#### Prompt
Return only those lines of the material that contain "proved".

+-------+

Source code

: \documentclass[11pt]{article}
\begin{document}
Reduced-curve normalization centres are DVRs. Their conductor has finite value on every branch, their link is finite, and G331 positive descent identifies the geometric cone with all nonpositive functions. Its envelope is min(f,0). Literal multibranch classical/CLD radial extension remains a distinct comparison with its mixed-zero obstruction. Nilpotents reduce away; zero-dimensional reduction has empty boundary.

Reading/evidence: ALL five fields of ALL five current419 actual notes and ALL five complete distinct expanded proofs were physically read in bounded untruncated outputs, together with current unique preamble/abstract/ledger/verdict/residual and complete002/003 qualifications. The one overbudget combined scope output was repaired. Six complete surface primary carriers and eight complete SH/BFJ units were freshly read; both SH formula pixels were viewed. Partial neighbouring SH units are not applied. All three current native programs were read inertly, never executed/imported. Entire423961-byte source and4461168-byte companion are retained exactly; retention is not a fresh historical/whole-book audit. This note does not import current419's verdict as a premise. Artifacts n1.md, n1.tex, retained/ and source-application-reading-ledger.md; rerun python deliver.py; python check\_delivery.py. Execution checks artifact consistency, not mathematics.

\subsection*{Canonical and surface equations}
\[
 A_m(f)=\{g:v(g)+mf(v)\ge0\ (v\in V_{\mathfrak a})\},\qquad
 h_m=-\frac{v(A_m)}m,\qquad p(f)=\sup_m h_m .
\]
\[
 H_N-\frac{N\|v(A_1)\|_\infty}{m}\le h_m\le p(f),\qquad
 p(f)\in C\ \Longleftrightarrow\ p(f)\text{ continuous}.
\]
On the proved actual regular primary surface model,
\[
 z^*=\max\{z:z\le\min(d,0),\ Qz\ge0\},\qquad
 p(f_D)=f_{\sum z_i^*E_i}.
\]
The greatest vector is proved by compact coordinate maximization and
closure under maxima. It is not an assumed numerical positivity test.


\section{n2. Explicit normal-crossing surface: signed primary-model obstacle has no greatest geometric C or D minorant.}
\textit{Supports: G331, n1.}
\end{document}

+-------+

#### Written response
On the proved actual regular primary surface model,
The greatest vector is proved by compact coordinate maximization and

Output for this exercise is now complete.